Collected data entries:
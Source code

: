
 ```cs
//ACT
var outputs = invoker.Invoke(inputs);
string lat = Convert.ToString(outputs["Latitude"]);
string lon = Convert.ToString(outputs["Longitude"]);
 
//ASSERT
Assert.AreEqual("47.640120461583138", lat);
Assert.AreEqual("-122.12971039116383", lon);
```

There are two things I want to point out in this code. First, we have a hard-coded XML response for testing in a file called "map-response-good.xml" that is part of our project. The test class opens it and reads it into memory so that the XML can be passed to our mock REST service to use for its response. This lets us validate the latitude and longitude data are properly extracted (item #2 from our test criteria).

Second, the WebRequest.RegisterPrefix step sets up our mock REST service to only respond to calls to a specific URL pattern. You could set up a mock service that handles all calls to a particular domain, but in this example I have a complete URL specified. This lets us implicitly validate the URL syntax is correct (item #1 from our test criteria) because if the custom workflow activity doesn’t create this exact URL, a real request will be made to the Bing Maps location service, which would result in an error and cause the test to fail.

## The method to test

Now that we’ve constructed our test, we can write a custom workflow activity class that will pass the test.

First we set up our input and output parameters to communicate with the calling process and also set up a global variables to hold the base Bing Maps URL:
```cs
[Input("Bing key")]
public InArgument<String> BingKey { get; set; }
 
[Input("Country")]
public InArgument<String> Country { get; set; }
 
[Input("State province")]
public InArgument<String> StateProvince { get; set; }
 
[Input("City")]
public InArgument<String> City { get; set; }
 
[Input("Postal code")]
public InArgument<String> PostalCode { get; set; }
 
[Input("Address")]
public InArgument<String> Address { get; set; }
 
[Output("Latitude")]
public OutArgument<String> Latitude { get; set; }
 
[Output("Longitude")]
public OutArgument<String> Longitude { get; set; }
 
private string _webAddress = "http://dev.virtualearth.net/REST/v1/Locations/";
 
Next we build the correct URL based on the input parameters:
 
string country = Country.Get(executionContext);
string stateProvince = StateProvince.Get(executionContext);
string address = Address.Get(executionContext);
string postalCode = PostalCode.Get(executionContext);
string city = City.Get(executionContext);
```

Task directions: A verbatim copy of every entry is required.

Answer to this problem:
Source code

:
 ```cs
//ACT
var outputs = invoker.Invoke(inputs);
string lat = Convert.ToString(outputs["Latitude"]);
string lon = Convert.ToString(outputs["Longitude"]);
 
//ASSERT
Assert.AreEqual("47.640120461583138", lat);
Assert.AreEqual("-122.12971039116383", lon);
```

There are two things I want to point out in this code. First, we have a hard-coded XML response for testing in a file called "map-response-good.xml" that is part of our project. The test class opens it and reads it into memory so that the XML can be passed to our mock REST service to use for its response. This lets us validate the latitude and longitude data are properly extracted (item #2 from our test criteria).

Second, the WebRequest.RegisterPrefix step sets up our mock REST service to only respond to calls to a specific URL pattern. You could set up a mock service that handles all calls to a particular domain, but in this example I have a complete URL specified. This lets us implicitly validate the URL syntax is correct (item #1 from our test criteria) because if the custom workflow activity doesn’t create this exact URL, a real request will be made to the Bing Maps location service, which would result in an error and cause the test to fail.

## The method to test

Now that we’ve constructed our test, we can write a custom workflow activity class that will pass the test.

First we set up our input and output parameters to communicate with the calling process and also set up a global variables to hold the base Bing Maps URL:
```cs
[Input("Bing key")]
public InArgument<String> BingKey { get; set; }
 
[Input("Country")]
public InArgument<String> Country { get; set; }
 
[Input("State province")]
public InArgument<String> StateProvince { get; set; }
 
[Input("City")]
public InArgument<String> City { get; set; }
 
[Input("Postal code")]
public InArgument<String> PostalCode { get; set; }
 
[Input("Address")]
public InArgument<String> Address { get; set; }
 
[Output("Latitude")]
public OutArgument<String> Latitude { get; set; }
 
[Output("Longitude")]
public OutArgument<String> Longitude { get; set; }
 
private string _webAddress = "http://dev.virtualearth.net/REST/v1/Locations/";
 
Next we build the correct URL based on the input parameters:
 
string country = Country.Get(executionContext);
string stateProvince = StateProvince.Get(executionContext);
string address = Address.Get(executionContext);
string postalCode = PostalCode.Get(executionContext);
string city = City.Get(executionContext);
```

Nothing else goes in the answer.